Court orders OpenAI to preserve all ChatGPT logs, including deleted, temporary chats and API requests

Early this week, a federal judge ordered OpenAI to preserve all ChatGPT logs—yes, even those that were meant to disappear. That includes “temporary chats,” deleted messages, and API data that would’ve normally been wiped. For developers and app creators relying on OpenAI’s API with promises of data privacy, this could throw a wrench in everything.
The order is part of an ongoing legal fight between OpenAI and The New York Times, which sued the company (and Microsoft) last year, accusing it of using millions of its articles without permission to train its AI models.

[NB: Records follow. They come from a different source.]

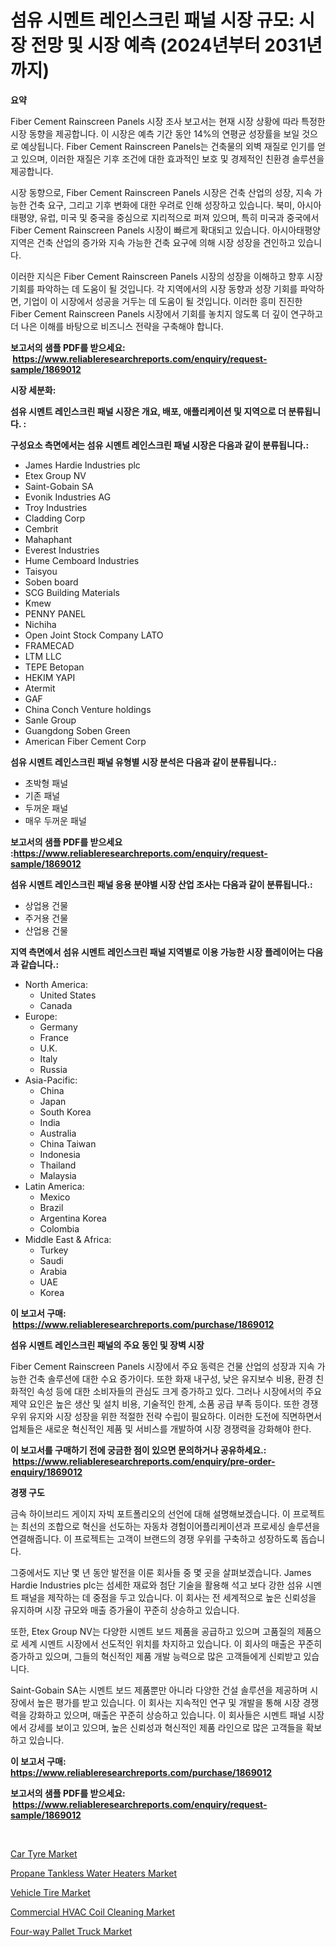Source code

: <p><h1>섬유 시멘트 레인스크린 패널 시장 규모: 시장 전망 및 시장 예측 (2024년부터 2031년까지)</h1></p><p><strong>요약</strong></p>
<p><p>Fiber Cement Rainscreen Panels 시장 조사 보고서는 현재 시장 상황에 따라 특정한 시장 동향을 제공합니다. 이 시장은 예측 기간 동안 14%의 연평균 성장률을 보일 것으로 예상됩니다. Fiber Cement Rainscreen Panels는 건축물의 외벽 재질로 인기를 얻고 있으며, 이러한 재질은 기후 조건에 대한 효과적인 보호 및 경제적인 친환경 솔루션을 제공합니다.</p><p>시장 동향으로, Fiber Cement Rainscreen Panels 시장은 건축 산업의 성장, 지속 가능한 건축 요구, 그리고 기후 변화에 대한 우려로 인해 성장하고 있습니다. 북미, 아시아태평양, 유럽, 미국 및 중국을 중심으로 지리적으로 퍼져 있으며, 특히 미국과 중국에서 Fiber Cement Rainscreen Panels 시장이 빠르게 확대되고 있습니다. 아시아태평양 지역은 건축 산업의 증가와 지속 가능한 건축 요구에 의해 시장 성장을 견인하고 있습니다.</p><p>이러한 지식은 Fiber Cement Rainscreen Panels 시장의 성장을 이해하고 향후 시장 기회를 파악하는 데 도움이 될 것입니다. 각 지역에서의 시장 동향과 성장 기회를 파악하면, 기업이 이 시장에서 성공을 거두는 데 도움이 될 것입니다. 이러한 흥미 진진한 Fiber Cement Rainscreen Panels 시장에서 기회를 놓치지 않도록 더 깊이 연구하고 더 나은 이해를 바탕으로 비즈니스 전략을 구축해야 합니다.</p></p>
<p><strong>보고서의 샘플 PDF를 받으세요: &nbsp;<a href="https://www.reliableresearchreports.com/enquiry/request-sample/1869012">https://www.reliableresearchreports.com/enquiry/request-sample/1869012</a></strong></p>
<p><strong>시장 세분화:</strong></p>
<p><strong> 섬유 시멘트 레인스크린 패널 시장은 개요, 배포, 애플리케이션 및 지역으로 더 분류됩니다. :</strong></p>
<p><strong>구성요소 측면에서는 섬유 시멘트 레인스크린 패널 시장은 다음과 같이 분류됩니다.:</strong></p>
<p><ul><li>James Hardie Industries plc</li><li>Etex Group NV</li><li>Saint-Gobain SA</li><li>Evonik Industries AG</li><li>Troy Industries</li><li>Cladding Corp</li><li>Cembrit</li><li>Mahaphant</li><li>Everest Industries</li><li>Hume Cemboard Industries</li><li>Taisyou</li><li>Soben board</li><li>SCG Building Materials</li><li>Kmew</li><li>PENNY PANEL</li><li>Nichiha</li><li>Open Joint Stock Company LATO</li><li>FRAMECAD</li><li>LTM LLC</li><li>TEPE Betopan</li><li>HEKIM YAPI</li><li>Atermit</li><li>GAF</li><li>China Conch Venture holdings</li><li>Sanle Group</li><li>Guangdong Soben Green</li><li>American Fiber Cement Corp</li></ul></p>
<p><strong> 섬유 시멘트 레인스크린 패널 유형별 시장 분석은 다음과 같이 분류됩니다.:</strong></p>
<p><ul><li>초박형 패널</li><li>기존 패널</li><li>두꺼운 패널</li><li>매우 두꺼운 패널</li></ul></p>
<p><strong>보고서의 샘플 PDF를 받으세요 :<a href="https://www.reliableresearchreports.com/enquiry/request-sample/1869012">https://www.reliableresearchreports.com/enquiry/request-sample/1869012</a></strong></p>
<p><strong> 섬유 시멘트 레인스크린 패널 응용 분야별 시장 산업 조사는 다음과 같이 분류됩니다.:</strong></p>
<p><ul><li>상업용 건물</li><li>주거용 건물</li><li>산업용 건물</li></ul></p>
<p><strong>지역 측면에서 섬유 시멘트 레인스크린 패널 지역별로 이용 가능한 시장 플레이어는 다음과 같습니다.:</strong></p>
<p><ul>
    <li>
        North America:
        <ul>
            <li>United States</li>
            <li>Canada</li>
        </ul>
    </li>
    <li>
        Europe:
        <ul>
            <li>Germany</li>
            <li>France</li>
            <li>U.K.</li>
            <li>Italy</li>
            <li>Russia</li>
        </ul>
    </li>
    <li>
        Asia-Pacific:
        <ul>
            <li>China</li>
            <li>Japan</li>
            <li>South Korea</li>
            <li>India</li>
            <li>Australia</li>
            <li>China Taiwan</li>
            <li>Indonesia</li>
            <li>Thailand</li>
            <li>Malaysia</li>
        </ul>
    </li>
    <li>
        Latin America:
        <ul>
            <li>Mexico</li>
            <li>Brazil</li>
            <li>Argentina Korea</li>
            <li>Colombia</li>
        </ul>
    </li>
    <li>
        Middle East & Africa:
        <ul>
            <li>Turkey</li>
            <li>Saudi</li>
            <li>Arabia</li>
            <li>UAE</li>
            <li>Korea</li>
        </ul>
    </li>
    </ul></p>
<p><strong>이 보고서 구매: &nbsp;<a href="https://www.reliableresearchreports.com/purchase/1869012">https://www.reliableresearchreports.com/purchase/1869012</a></strong></p>
<p><strong>섬유 시멘트 레인스크린 패널의 주요 동인 및 장벽 시장</strong></p>
<p><p>Fiber Cement Rainscreen Panels 시장에서 주요 동력은 건물 산업의 성장과 지속 가능한 건축 솔루션에 대한 수요 증가이다. 또한 화재 내구성, 낮은 유지보수 비용, 환경 친화적인 속성 등에 대한 소비자들의 관심도 크게 증가하고 있다. 그러나 시장에서의 주요 제약 요인은 높은 생산 및 설치 비용, 기술적인 한계, 소품 공급 부족 등이다. 또한 경쟁 우위 유지와 시장 성장을 위한 적절한 전략 수립이 필요하다. 이러한 도전에 직면하면서 업체들은 새로운 혁신적인 제품 및 서비스를 개발하여 시장 경쟁력을 강화해야 한다.</p></p>
<p><strong>이 보고서를 구매하기 전에 궁금한 점이 있으면 문의하거나 공유하세요.: &nbsp;<a href="https://www.reliableresearchreports.com/enquiry/pre-order-enquiry/1869012">https://www.reliableresearchreports.com/enquiry/pre-order-enquiry/1869012</a></strong></p>
<p><strong>경쟁 구도</strong></p>
<p><p>금속 하이브리드 게이지 자빅 포트폴리오의 선언에 대해 설명해보겠습니다. 이 프로젝트는 최선의 조합으로 혁신을 선도하는 자동차 경험이어플리케이션과 프로세싱 솔루션을 연결해줍니다. 이 프로젝트는 고객이 브랜드의 경쟁 우위를 구축하고 성장하도록 돕습니다.</p><p>그중에서도 지난 몇 년 동안 발전을 이룬 회사들 중 몇 곳을 살펴보겠습니다. James Hardie Industries plc는 섬세한 재료와 첨단 기술을 활용해 석고 보다 강한 섬유 시멘트 패널을 제작하는 데 중점을 두고 있습니다. 이 회사는 전 세계적으로 높은 신뢰성을 유지하며 시장 규모와 매출 증가율이 꾸준히 상승하고 있습니다. </p><p>또한, Etex Group NV는 다양한 시멘트 보드 제품을 공급하고 있으며 고품질의 제품으로 세계 시멘트 시장에서 선도적인 위치를 차지하고 있습니다. 이 회사의 매출은 꾸준히 증가하고 있으며, 그들의 혁신적인 제품 개발 능력으로 많은 고객들에게 신뢰받고 있습니다.</p><p>Saint-Gobain SA는 시멘트 보드 제품뿐만 아니라 다양한 건설 솔루션을 제공하며 시장에서 높은 평가를 받고 있습니다. 이 회사는 지속적인 연구 및 개발을 통해 시장 경쟁력을 강화하고 있으며, 매출은 꾸준히 상승하고 있습니다. 이 회사들은 시멘트 패널 시장에서 강세를 보이고 있으며, 높은 신뢰성과 혁신적인 제품 라인으로 많은 고객들을 확보하고 있습니다.</p></p>
<p><strong>이 보고서 구매: &nbsp; <a href="https://www.reliableresearchreports.com/purchase/1869012">https://www.reliableresearchreports.com/purchase/1869012</a></strong></p>
<p><strong>보고서의 샘플 PDF를 받으세요: &nbsp;<a href="https://www.reliableresearchreports.com/enquiry/request-sample/1869012">https://www.reliableresearchreports.com/enquiry/request-sample/1869012</a></strong><strong></strong></p>
<p>&nbsp;</p>
<p><p><a href="https://pretty-mail-caf.notion.site/Car-Tyre-Market-Share-Market-New-Trends-Analysis-Report-By-Type-By-Application-By-End-use-By-Re-64fba87c9db8414eb91bbe60e1db37a6">Car Tyre Market</a></p><p><a href="https://github.com/irfadac/Market-Research-Report-List-2/blob/main/propane-tankless-water-heaters-market.md">Propane Tankless Water Heaters Market</a></p><p><a href="https://pretty-mail-caf.notion.site/Vehicle-Tire-Market-Share-Market-New-Trends-Analysis-Report-By-Type-By-Application-By-End-use-B-6caf732ced5245c589eb0a2cdd6f4659">Vehicle Tire Market</a></p><p><a href="https://view.publitas.com/reportprime-1/commercial-hvac-coil-cleaning-market-size-market-share-and-global-market-analysis-report-2024-2031/">Commercial HVAC Coil Cleaning Market</a></p><p><a href="https://issuu.com/reportprime-2/docs/four-way-pallet-truck-market-size-2030.pptx">Four-way Pallet Truck Market</a></p></p>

OpenAI Appeals ChatGPT Data Court Order, Cites User Privacy
In defense of the privacy of hundreds of millions of ChatGPT users, OpenAI is now pushing back, filing a motion to vacate the court’s May 13 data preservation order. According to Reuters, citing the court filings, the company argued the order was rushed and based more on suspicion than evidence, according to Reuters.

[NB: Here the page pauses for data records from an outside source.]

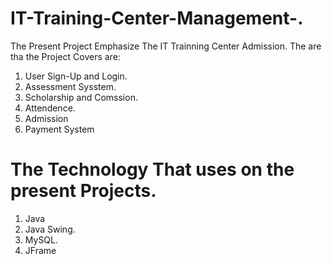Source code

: # IT-Training-Center-Management-.
The Present Project Emphasize The IT Trainning Center Admission. The are tha the Project Covers are:
1. User Sign-Up and Login.
2. Assessment Sysstem.
3. Scholarship and Comssion.
4. Attendence.
5. Admission
6. Payment System
   
# The Technology That uses on the present Projects.
1. Java
2. Java Swing.
3. MySQL.
4. JFrame 
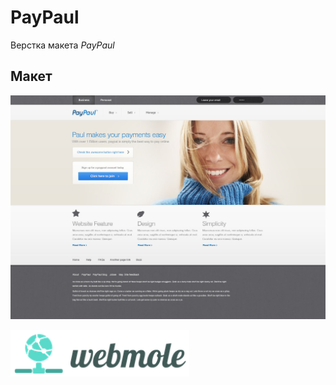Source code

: # PayPaul
Верстка макета *PayPaul* 

## Макет
![alt text](design/jpg/PayPaul.jpg)

<a href="https://webbole.ru"><img align="left" width="286" height="75" title="WebMole" src="design/logo/logo.png"></a>




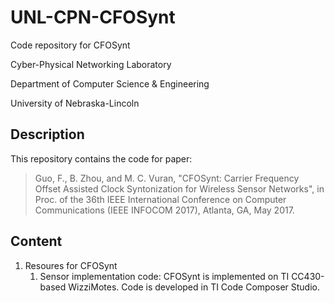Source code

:# UNL-CPN-CFOSynt
Code repository for CFOSynt

Cyber-Physical Networking Laboratory

Department of Computer Science & Engineering

University of Nebraska-Lincoln

## Description
This repository contains the code for paper:

>Guo, F., B. Zhou, and M. C. Vuran, "CFOSynt: Carrier Frequency Offset Assisted Clock Syntonization for Wireless Sensor Networks", in Proc. of the 36th IEEE International Conference on Computer Communications (IEEE INFOCOM 2017), Atlanta, GA, May 2017.

## Content  
1. Resoures for CFOSynt
    1. Sensor implementation code: CFOSynt is implemented on TI CC430-based WizziMotes. Code is developed in TI Code Composer Studio.
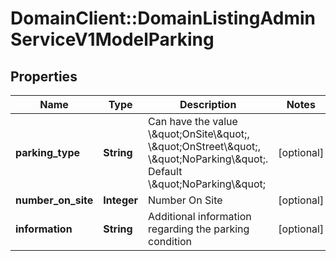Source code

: # DomainClient::DomainListingAdminServiceV1ModelParking

## Properties
Name | Type | Description | Notes
------------ | ------------- | ------------- | -------------
**parking_type** | **String** | Can have the value \\\&quot;OnSite\\\&quot;, \\\&quot;OnStreet\\\&quot;, \\\&quot;NoParking\\\&quot;. Default \\\&quot;NoParking\\\&quot; | [optional] 
**number_on_site** | **Integer** | Number On Site | [optional] 
**information** | **String** | Additional information regarding the parking condition | [optional]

“OpenAI is appealing an order in a copyright case brought by the New York Times that requires it to preserve ChatGPT output data indefinitely, arguing that the order conflicts with privacy commitments it has made with users,” Reuters reported.
OpenAI says it was never given a chance to properly respond before the judge ordered it to start retaining logs it would’ve normally deleted.

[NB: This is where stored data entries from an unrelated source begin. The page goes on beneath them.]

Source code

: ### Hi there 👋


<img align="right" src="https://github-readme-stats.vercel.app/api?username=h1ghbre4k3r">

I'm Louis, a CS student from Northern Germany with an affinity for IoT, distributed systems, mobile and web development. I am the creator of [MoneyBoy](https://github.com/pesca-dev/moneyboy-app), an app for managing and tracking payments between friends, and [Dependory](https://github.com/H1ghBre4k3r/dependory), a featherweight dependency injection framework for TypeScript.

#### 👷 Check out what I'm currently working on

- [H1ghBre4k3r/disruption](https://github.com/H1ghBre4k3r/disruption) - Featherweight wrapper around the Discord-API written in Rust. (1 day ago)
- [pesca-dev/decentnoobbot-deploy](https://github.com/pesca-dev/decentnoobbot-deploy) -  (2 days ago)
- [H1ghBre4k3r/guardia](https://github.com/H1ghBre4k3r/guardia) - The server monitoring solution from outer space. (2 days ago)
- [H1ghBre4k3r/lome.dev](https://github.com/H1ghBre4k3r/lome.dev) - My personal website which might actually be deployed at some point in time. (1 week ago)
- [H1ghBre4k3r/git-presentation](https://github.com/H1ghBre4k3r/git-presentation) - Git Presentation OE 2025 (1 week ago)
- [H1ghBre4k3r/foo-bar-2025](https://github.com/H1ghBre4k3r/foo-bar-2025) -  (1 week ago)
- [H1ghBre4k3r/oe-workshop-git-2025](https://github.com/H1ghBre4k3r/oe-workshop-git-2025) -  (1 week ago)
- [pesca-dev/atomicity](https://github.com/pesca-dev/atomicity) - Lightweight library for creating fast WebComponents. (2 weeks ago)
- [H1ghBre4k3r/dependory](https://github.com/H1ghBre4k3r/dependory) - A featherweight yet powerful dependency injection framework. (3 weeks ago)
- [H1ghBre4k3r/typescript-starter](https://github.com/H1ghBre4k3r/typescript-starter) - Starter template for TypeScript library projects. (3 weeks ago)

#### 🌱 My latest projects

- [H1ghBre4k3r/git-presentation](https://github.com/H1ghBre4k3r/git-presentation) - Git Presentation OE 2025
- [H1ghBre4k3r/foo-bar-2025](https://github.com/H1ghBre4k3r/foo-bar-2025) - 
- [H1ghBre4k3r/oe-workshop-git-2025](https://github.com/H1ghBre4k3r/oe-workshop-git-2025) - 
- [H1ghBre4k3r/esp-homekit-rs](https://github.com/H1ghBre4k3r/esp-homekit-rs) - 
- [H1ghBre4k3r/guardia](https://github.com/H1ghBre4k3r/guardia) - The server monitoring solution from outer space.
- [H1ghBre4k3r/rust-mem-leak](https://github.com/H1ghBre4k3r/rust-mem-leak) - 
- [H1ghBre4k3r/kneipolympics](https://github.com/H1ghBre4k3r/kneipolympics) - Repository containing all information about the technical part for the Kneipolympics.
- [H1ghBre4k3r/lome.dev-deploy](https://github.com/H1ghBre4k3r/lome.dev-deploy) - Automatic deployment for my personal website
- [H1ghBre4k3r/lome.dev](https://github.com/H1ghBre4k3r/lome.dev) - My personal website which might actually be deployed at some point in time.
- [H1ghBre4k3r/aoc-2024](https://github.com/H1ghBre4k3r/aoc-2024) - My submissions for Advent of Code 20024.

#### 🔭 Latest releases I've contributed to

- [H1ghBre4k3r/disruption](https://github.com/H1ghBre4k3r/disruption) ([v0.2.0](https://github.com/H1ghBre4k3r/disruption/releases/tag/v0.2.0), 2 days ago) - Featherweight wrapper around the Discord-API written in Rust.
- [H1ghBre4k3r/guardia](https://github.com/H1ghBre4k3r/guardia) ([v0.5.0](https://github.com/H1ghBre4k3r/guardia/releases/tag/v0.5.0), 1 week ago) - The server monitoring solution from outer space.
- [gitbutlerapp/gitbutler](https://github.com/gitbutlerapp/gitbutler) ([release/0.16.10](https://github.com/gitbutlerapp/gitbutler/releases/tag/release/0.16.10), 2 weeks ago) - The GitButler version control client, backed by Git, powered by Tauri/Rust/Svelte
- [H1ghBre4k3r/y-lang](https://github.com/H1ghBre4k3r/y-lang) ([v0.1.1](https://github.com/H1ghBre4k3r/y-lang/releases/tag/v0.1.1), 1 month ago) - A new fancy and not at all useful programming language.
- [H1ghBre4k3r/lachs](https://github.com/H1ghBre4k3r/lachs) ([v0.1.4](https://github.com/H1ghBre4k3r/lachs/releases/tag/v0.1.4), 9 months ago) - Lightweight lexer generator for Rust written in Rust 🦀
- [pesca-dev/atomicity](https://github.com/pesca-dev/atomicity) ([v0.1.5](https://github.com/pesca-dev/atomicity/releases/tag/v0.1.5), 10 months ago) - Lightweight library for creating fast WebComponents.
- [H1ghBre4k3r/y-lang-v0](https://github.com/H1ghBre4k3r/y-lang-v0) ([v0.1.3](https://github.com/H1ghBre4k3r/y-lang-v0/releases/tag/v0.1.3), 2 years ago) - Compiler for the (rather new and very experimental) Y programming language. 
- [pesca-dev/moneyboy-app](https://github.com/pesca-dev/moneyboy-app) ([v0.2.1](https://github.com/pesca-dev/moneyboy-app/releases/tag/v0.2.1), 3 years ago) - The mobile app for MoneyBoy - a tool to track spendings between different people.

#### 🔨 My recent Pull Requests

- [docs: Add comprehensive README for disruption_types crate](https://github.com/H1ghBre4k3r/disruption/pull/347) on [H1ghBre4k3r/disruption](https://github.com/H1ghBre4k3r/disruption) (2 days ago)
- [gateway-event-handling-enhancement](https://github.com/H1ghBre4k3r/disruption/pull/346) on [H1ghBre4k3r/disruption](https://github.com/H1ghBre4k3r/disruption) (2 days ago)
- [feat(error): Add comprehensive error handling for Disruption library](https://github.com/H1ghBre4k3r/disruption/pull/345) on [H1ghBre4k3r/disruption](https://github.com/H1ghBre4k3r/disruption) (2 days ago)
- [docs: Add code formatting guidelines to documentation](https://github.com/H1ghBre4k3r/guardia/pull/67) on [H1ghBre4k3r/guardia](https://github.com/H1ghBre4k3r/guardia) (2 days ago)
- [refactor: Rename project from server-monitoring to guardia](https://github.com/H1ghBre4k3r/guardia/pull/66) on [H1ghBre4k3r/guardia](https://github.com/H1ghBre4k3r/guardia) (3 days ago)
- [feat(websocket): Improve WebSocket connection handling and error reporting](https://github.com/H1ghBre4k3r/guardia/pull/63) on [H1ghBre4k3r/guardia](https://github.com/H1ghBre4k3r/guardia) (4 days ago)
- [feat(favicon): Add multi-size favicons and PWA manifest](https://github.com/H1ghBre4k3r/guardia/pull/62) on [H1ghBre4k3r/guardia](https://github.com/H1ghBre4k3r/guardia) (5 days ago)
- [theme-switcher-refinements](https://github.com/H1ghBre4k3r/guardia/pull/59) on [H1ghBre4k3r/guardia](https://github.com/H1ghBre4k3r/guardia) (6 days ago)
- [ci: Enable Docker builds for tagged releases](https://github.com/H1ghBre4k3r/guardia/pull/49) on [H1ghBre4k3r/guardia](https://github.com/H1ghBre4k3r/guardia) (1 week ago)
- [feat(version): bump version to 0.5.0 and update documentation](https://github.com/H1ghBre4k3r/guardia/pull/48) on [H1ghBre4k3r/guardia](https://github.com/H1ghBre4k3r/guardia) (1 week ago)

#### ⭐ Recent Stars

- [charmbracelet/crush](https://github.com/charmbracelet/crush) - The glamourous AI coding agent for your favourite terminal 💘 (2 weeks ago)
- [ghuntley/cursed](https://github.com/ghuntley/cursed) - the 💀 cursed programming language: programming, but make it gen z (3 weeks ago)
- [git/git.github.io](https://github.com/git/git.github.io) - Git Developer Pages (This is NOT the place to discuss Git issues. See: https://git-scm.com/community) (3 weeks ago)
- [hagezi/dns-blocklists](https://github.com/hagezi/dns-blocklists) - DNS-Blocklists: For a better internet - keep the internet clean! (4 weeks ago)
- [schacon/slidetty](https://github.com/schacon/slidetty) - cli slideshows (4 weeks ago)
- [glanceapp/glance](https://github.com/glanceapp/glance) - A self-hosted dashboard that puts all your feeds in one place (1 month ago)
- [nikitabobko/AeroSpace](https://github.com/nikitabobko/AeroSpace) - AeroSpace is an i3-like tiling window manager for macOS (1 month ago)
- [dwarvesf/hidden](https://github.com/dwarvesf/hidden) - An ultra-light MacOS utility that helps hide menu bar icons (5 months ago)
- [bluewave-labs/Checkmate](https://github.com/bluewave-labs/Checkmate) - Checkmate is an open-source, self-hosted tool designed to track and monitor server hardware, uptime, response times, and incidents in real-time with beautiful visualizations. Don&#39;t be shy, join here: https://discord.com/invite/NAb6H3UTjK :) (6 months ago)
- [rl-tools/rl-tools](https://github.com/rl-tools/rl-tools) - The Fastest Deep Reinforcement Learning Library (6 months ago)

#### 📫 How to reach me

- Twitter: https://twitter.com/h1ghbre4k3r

“Recently, the NYT asked a court to force us to not delete any user chats. we think this was an inappropriate request that sets a bad precedent. we are appealing the decision,” OpenAI posted on X.
“We will fight any demand that compromises our users’ privacy; this is a core principle.”
recently the NYT asked a court to force us to not delete any user chats. we think this was an inappropriate request that sets a bad precedent.
we are appealing the decision.
we will fight any demand that compromises our users’ privacy; this is a core principle.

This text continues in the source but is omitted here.